*** Opening of MATERIAL SUPPLIED ***

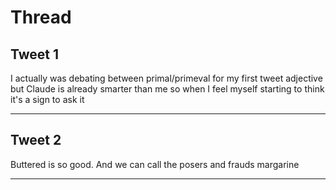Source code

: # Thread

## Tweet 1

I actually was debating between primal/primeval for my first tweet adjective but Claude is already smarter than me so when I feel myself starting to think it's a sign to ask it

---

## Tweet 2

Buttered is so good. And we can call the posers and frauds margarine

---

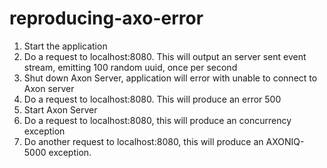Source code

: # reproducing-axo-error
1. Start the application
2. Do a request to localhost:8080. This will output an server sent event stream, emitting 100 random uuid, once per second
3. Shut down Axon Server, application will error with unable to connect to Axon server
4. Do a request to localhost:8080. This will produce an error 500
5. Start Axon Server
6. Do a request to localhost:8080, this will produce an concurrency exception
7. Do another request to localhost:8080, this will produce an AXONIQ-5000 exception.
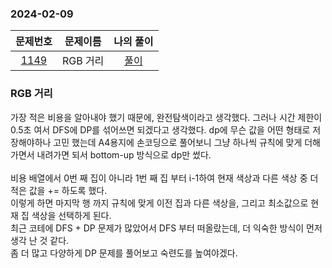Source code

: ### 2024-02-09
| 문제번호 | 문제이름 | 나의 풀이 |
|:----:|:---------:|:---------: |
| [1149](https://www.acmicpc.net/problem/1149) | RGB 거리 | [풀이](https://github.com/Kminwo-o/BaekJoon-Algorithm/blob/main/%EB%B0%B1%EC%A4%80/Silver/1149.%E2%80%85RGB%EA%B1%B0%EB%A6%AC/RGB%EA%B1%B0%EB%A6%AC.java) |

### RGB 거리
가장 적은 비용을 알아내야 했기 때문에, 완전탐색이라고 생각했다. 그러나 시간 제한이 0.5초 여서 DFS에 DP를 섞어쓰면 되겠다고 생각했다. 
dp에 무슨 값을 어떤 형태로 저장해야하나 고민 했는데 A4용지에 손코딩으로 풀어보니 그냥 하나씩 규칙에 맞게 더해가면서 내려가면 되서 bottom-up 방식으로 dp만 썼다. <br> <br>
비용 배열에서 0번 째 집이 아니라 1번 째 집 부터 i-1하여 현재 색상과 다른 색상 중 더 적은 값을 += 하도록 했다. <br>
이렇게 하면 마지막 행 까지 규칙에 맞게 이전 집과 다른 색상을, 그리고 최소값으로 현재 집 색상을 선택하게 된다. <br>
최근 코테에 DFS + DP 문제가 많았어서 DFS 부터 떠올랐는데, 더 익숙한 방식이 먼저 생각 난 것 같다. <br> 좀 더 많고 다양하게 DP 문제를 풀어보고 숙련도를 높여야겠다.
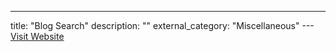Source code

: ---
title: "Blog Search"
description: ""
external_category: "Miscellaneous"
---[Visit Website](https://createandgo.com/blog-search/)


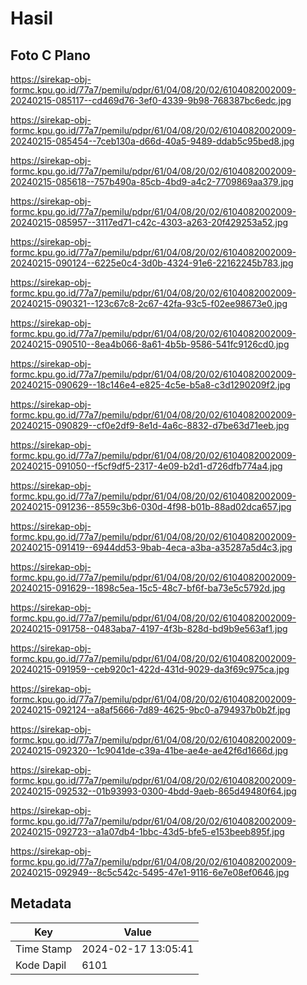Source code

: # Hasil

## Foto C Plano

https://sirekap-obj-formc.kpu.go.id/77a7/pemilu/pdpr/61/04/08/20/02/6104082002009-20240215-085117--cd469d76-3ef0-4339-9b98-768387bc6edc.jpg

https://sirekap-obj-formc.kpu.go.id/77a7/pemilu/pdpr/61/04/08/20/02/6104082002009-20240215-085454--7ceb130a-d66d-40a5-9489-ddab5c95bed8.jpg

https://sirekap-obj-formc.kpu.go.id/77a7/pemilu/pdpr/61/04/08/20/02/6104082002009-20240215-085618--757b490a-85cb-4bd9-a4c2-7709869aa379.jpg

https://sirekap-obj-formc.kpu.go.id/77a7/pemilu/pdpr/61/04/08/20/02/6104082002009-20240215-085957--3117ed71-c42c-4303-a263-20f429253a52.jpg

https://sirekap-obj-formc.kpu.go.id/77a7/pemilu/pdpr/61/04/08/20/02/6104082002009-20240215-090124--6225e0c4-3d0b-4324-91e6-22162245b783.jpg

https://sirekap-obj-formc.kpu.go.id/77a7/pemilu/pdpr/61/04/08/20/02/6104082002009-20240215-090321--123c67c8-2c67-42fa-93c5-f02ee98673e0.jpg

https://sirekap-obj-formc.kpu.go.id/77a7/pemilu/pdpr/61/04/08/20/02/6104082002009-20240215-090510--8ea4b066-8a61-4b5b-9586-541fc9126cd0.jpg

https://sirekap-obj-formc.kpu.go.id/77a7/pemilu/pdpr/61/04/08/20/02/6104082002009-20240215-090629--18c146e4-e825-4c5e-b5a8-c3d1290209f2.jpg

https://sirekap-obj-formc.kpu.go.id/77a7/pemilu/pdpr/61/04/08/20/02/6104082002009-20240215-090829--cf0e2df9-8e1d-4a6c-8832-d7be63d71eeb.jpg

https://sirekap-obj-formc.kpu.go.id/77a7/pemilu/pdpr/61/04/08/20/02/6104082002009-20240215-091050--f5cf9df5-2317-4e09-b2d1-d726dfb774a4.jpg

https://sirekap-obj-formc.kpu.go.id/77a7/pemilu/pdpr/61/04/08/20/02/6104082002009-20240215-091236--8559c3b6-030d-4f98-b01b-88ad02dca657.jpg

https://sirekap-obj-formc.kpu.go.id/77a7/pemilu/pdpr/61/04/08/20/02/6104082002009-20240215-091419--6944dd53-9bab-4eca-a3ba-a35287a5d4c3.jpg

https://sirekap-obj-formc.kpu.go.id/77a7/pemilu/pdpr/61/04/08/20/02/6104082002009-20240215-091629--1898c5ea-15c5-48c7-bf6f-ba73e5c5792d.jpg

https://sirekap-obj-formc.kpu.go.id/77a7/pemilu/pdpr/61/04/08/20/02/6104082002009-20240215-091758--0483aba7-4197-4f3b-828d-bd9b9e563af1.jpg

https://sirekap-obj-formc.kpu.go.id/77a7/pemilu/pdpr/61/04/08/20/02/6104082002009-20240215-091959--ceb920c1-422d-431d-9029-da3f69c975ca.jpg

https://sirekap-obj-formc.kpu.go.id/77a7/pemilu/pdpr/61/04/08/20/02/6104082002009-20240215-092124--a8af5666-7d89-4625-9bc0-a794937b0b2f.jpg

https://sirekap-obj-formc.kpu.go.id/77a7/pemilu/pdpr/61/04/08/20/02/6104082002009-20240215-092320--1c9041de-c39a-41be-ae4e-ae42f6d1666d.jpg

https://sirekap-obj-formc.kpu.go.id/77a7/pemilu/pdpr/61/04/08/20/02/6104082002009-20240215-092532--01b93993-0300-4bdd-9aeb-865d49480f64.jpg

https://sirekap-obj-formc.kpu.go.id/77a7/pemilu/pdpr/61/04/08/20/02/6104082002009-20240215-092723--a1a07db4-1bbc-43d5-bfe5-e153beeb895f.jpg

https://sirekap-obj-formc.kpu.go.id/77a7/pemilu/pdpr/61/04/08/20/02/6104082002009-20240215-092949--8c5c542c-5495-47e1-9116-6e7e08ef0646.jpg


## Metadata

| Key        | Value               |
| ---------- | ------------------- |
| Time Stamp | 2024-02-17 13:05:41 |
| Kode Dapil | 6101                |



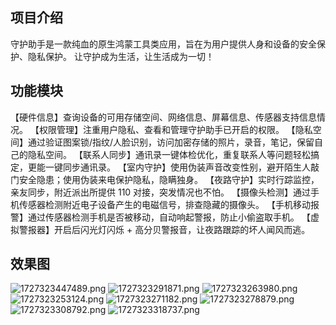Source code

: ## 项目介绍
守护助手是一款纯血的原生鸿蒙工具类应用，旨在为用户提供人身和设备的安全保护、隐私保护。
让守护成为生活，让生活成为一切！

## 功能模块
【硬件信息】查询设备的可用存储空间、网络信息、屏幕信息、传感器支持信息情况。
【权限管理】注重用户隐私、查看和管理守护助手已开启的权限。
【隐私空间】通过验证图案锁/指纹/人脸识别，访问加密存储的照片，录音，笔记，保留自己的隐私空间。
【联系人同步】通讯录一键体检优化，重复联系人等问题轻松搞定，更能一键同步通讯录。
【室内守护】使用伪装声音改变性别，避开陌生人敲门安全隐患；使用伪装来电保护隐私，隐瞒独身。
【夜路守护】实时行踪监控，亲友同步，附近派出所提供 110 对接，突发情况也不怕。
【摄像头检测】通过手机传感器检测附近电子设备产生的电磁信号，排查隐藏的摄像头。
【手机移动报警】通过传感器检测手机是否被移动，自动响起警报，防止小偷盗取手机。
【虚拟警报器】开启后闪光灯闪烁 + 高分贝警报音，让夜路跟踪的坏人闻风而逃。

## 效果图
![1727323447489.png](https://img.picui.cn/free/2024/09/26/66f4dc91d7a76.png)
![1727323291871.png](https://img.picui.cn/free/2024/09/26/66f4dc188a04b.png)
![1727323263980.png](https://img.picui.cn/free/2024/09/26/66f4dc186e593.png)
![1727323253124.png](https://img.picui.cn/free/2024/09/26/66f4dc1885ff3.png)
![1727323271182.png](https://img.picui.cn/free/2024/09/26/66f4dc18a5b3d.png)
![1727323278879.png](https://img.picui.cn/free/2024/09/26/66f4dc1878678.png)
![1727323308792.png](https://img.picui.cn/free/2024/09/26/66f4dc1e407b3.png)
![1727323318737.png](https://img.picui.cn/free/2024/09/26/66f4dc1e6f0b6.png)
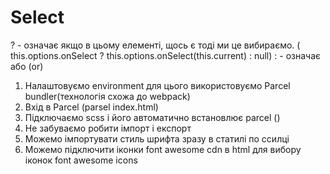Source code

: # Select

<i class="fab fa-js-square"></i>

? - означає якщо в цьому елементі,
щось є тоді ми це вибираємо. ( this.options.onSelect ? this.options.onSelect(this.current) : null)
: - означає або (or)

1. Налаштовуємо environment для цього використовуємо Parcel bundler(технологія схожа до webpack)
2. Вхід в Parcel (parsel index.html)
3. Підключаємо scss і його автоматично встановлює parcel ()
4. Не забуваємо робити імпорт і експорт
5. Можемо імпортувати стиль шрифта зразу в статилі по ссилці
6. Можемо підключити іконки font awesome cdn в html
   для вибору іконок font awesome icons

*** Close of MATERIAL SUPPLIED ***

AIM OF THE EXERCISE >> Filter the records above for lines with "html".

SOLUTION FOR THIS EXERCISE >>
2. Вхід в Parcel (parsel index.html)
6. Можемо підключити іконки font awesome cdn в html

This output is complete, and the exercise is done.